*TASK DESCRIPTION*.
Return, unchanged and with no pictures, the lines below from the very first through the one that contains "1. Ctxt：Ctxt代表".

═══ AVAILABLE DATA ═══

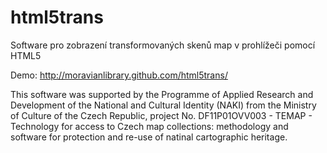 html5trans
==========

Software pro zobrazení transformovaných skenů map v prohlížeči pomocí HTML5

Demo: http://moravianlibrary.github.com/html5trans/

This software was supported by the Programme of Applied Research and Development of the
National and Cultural Identity (NAKI) from the Ministry of Culture of the Czech Republic,
project No. DF11P01OVV003 - TEMAP - Technology for access to Czech map collections:
methodology and software for protection and re-use of natinal cartographic heritage.
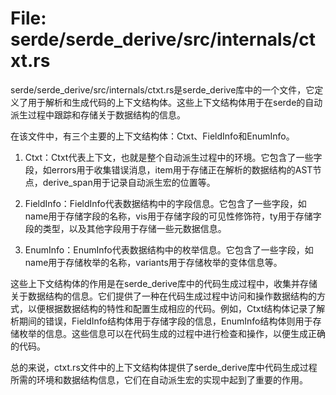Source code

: # File: serde/serde_derive/src/internals/ctxt.rs

serde/serde_derive/src/internals/ctxt.rs是serde_derive库中的一个文件，它定义了用于解析和生成代码的上下文结构体。这些上下文结构体用于在serde的自动派生过程中跟踪和存储关于数据结构的信息。

在该文件中，有三个主要的上下文结构体：Ctxt、FieldInfo和EnumInfo。

1. Ctxt：Ctxt代表上下文，也就是整个自动派生过程中的环境。它包含了一些字段，如errors用于收集错误消息，item用于存储正在解析的数据结构的AST节点，derive_span用于记录自动派生宏的位置等。

2. FieldInfo：FieldInfo代表数据结构中的字段信息。它包含了一些字段，如name用于存储字段的名称，vis用于存储字段的可见性修饰符，ty用于存储字段的类型，以及其他字段用于存储一些元数据信息。

3. EnumInfo：EnumInfo代表数据结构中的枚举信息。它包含了一些字段，如name用于存储枚举的名称，variants用于存储枚举的变体信息等。

这些上下文结构体的作用是在serde_derive库中的代码生成过程中，收集并存储关于数据结构的信息。它们提供了一种在代码生成过程中访问和操作数据结构的方式，以便根据数据结构的特性和配置生成相应的代码。例如，Ctxt结构体记录了解析期间的错误，FieldInfo结构体用于存储字段的信息，EnumInfo结构体则用于存储枚举的信息。这些信息可以在代码生成的过程中进行检查和操作，以便生成正确的代码。

总的来说，ctxt.rs文件中的上下文结构体提供了serde_derive库中代码生成过程所需的环境和数据结构信息，它们在自动派生宏的实现中起到了重要的作用。

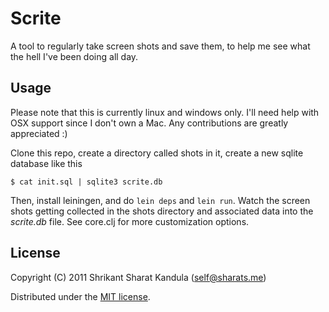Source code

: # Scrite

A tool to regularly take screen shots and save them, to help me see what the
hell I've been doing all day.

## Usage

Please note that this is currently linux and windows only. I'll need help with
OSX support since I don't own a Mac. Any contributions are greatly appreciated
:)

Clone this repo, create a directory called shots in it, create a new sqlite
database like this

    $ cat init.sql | sqlite3 scrite.db

Then, install leiningen, and do `lein deps` and `lein run`. Watch the screen
shots getting collected in the shots directory and associated data into the
*scrite.db* file. See core.clj for more customization options.

## License

Copyright (C) 2011 Shrikant Sharat Kandula (self@sharats.me)

Distributed under the [MIT license](http://mit.sharats.me).
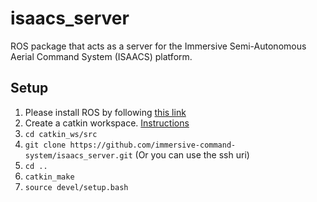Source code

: # isaacs_server

ROS package that acts as a server for the Immersive Semi-Autonomous Aerial Command System (ISAACS) platform.

## Setup

1. Please install ROS by following [this link](http://wiki.ros.org/melodic/Installation)
2. Create a catkin workspace. [Instructions](http://wiki.ros.org/catkin/workspaces)
3. `cd catkin_ws/src`
4. `git clone https://github.com/immersive-command-system/isaacs_server.git` (Or you can use the ssh uri)
5. `cd ..`
6. `catkin_make`
7. `source devel/setup.bash`
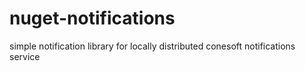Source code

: # nuget-notifications
simple notification library for locally distributed conesoft notifications service
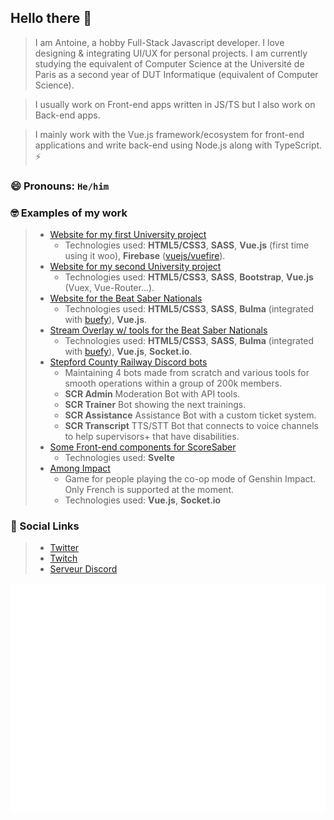 ## Hello there 👋

> I am Antoine, a hobby Full-Stack Javascript developer. I love designing & integrating UI/UX for personal projects. I am currently studying the equivalent of Computer Science at the Université de Paris as a second year of DUT Informatique (equivalent of Computer Science).

> I usually work on Front-end apps written in JS/TS but I also work on Back-end apps.

> I mainly work with the Vue.js framework/ecosystem for front-end applications and write back-end using Node.js along with TypeScript. ⚡

### 😄 Pronouns: ``He/him``

### 🤓 Examples of my work

> - [Website for my first University project](https://pjs1.jiveoff.fr)
>   - Technologies used: **HTML5/CSS3**, **SASS**, **Vue.js** (first time using it woo), **Firebase** ([vuejs/vuefire](https://github.com/vuejs/vuefire)).
> - [Website for my second University project](https://eweb.jiveoff.fr)
>   - Technologies used: **HTML5/CSS3**, **SASS**, **Bootstrap**, **Vue.js** (Vuex, Vue-Router...).
> - [Website for the Beat Saber Nationals](https://beatsabernationals.com)
>   - Technologies used: **HTML5/CSS3**, **SASS**, **Bulma** (integrated with [buefy](https://github.com/buefy/buefy)), **Vue.js**.
> - [Stream Overlay w/ tools for the Beat Saber Nationals](https://www.twitch.tv/bsnationals)
>   - Technologies used: **HTML5/CSS3**, **SASS**, **Bulma** (integrated with [buefy](https://github.com/buefy/buefy)), **Vue.js**, **Socket.io**. 
> - [Stepford County Railway Discord bots](https://discord.gg/scr)
>   - Maintaining 4 bots made from scratch and various tools for smooth operations within a group of 200k members.
>   -   **SCR Admin** Moderation Bot with API tools.
>   -   **SCR Trainer** Bot showing the next trainings.
>   -   **SCR Assistance** Assistance Bot with a custom ticket system.
>   -   **SCR Transcript** TTS/STT Bot that connects to voice channels to help supervisors+ that have disabilities.
> - [Some Front-end components for ScoreSaber](https://scoresaber.com)
>   - Technologies used: **Svelte**
> - [Among Impact](https://among-impact.jiveoff.fr)
>   - Game for people playing the co-op mode of Genshin Impact. Only French is supported at the moment.
>   - Technologies used: **Vue.js**, **Socket.io**

### 💬 Social Links

> - [Twitter](https://twitter.com/JiveOff)
> - [Twitch](https://twitch.tv/jiveoff)
> - [Serveur Discord](https://discord.jiveoff.fr)

![Metrics](https://github.com/JiveOff/JiveOff/raw/main/github-metrics.svg)
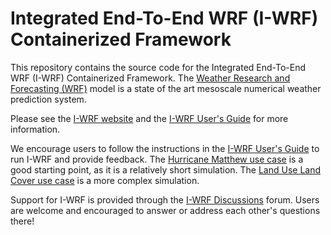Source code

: Integrated End-To-End WRF (I-WRF) Containerized Framework
=========================================================

This repository contains the source code for the Integrated End-To-End WRF (I-WRF) Containerized Framework.
The [Weather Research and Forecasting (WRF)](https://www.mmm.ucar.edu/models/wrf) model is a state of the art mesoscale numerical weather prediction system.

Please see the [I-WRF website](https://i-wrf.org) and the [I-WRF User's Guide](https://i-wrf.readthedocs.io/en/latest/Users_Guide/index.html) for more information.

We encourage users to follow the instructions in the [I-WRF User's Guide](https://i-wrf.readthedocs.io/en/latest/Users_Guide/index.html) to run I-WRF and provide feedback.
The [Hurricane Matthew use case](https://i-wrf.readthedocs.io/en/latest/Users_Guide/use-cases/matthew.html)
is a good starting point, as it is a relatively short simulation.
The [Land Use Land Cover use case](https://i-wrf.readthedocs.io/en/latest/Users_Guide/use-cases/lulc.html) is a more complex simulation.

Support for I-WRF is provided through the [I-WRF Discussions](https://github.com/NCAR/i-wrf/discussions) forum.
Users are welcome and encouraged to answer or address each other's questions there!
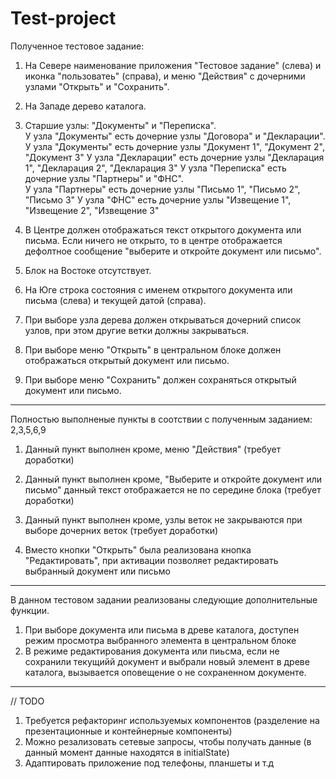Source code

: # Test-project
Полученное тестовое задание:
1) На Севере наименование приложения "Тестовое задание" (слева) и иконка "пользоватеь" (справа), и меню "Действия" с дочерними узлами "Открыть" и "Сохранить". 
2) На Западе дерево каталога.  
3) Старшие узлы: "Документы" и "Переписка".  
  У узла "Документы" есть дочерние узлы "Договора" и "Декларации".  
  У узла "Документы" есть дочерние узлы "Документ 1", "Документ 2", "Документ 3" 
  У узла "Декларации" есть дочерние узлы "Декларация 1", "Декларация 2", "Декларация 3" 
  У узла "Переписка" есть дочерние узлы "Партнеры" и "ФНС".  
  У узла "Партнеры" есть дочерние узлы "Письмо 1", "Письмо 2", "Письмо 3" 
  У узла "ФНС" есть дочерние узлы "Извещение 1", "Извещение 2", "Извещение 3" 
    
4) В Центре должен отображаться текст открытого документа или письма. Если ничего не открыто, то в центре отображается дефолтное сообщение "выберите и откройте документ или письмо". 
5) Блок на Востоке отсутствует. 
6) На Юге строка состояния с именем открытого документа или письма (слева) и текущей датой (справа).   
7) При выборе узла дерева должен открываться дочерний список узлов, при этом другие ветки должны закрываться. 
8) При выборе меню "Открыть" в центральном блоке должен отображаться открытый документ или письмо. 
9) При выборе меню "Сохранить" должен сохраняться открытый документ или письмо.
___________________________________________________________________________________________
Полностью выполненые пункты в соотствии с полученным заданием: 
2,3,5,6,9

1) Данный пункт выполнен кроме, меню "Действия" (требует доработки)

4) Данный пункт выполнен кроме, "Выберите и откройте документ или письмо" данный текст отображается не по середине блока (требует доработки) 

7) Данный пункт выполнен кроме, узлы веток не закрываются при выборе дочерних веток (требует доработки)

8) Вместо кнопки "Открыть" была реализована кнопка "Редактировать", при активации позволяет редактировать выбранный документ или письмо

___________________________________________________________________________________________

В данном тестовом задании реализованы следующие дополнительные функции.

1) При выборе документа или письма в древе каталога, доступен режим просмотра выбранного элемента в центральном блоке
2) В режиме редактирования документа или пиьсма, если не сохранили текущийй документ и выбрали новый элемент в древе каталога, вызывается оповещение о не сохраненном документе.
___________________________________________________________________________________________

// TODO

1) Требуется рефакторинг используемых компонентов (разделение на презентационные и контейнерные компоненты)
2) Можно резализовать сетевые запросы, чтобы получать данные (в данный момент данные находятся в initialState)
3) Адаптировать приложение под телефоны, планшеты и т.д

═══

*TASK OUTPUT*.
 html5trans
==========

Software pro zobrazení transformovaných skenů map v prohlížeči pomocí HTML5

Demo: http://moravianlibrary.github.com/html5trans/

This software was supported by the Programme of Applied Research and Development of the
National and Cultural Identity (NAKI) from the Ministry of Culture of the Czech Republic,
project No. DF11P01OVV003 - TEMAP - Technology for access to Czech map collections:
methodology and software for protection and re-use of natinal cartographic heritage.
Source code

: # File: serde/serde_derive/src/internals/ctxt.rs

serde/serde_derive/src/internals/ctxt.rs是serde_derive库中的一个文件，它定义了用于解析和生成代码的上下文结构体。这些上下文结构体用于在serde的自动派生过程中跟踪和存储关于数据结构的信息。

在该文件中，有三个主要的上下文结构体：Ctxt、FieldInfo和EnumInfo。

1. Ctxt：Ctxt代表上下文，也就是整个自动派生过程中的环境。它包含了一些字段，如errors用于收集错误消息，item用于存储正在解析的数据结构的AST节点，derive_span用于记录自动派生宏的位置等。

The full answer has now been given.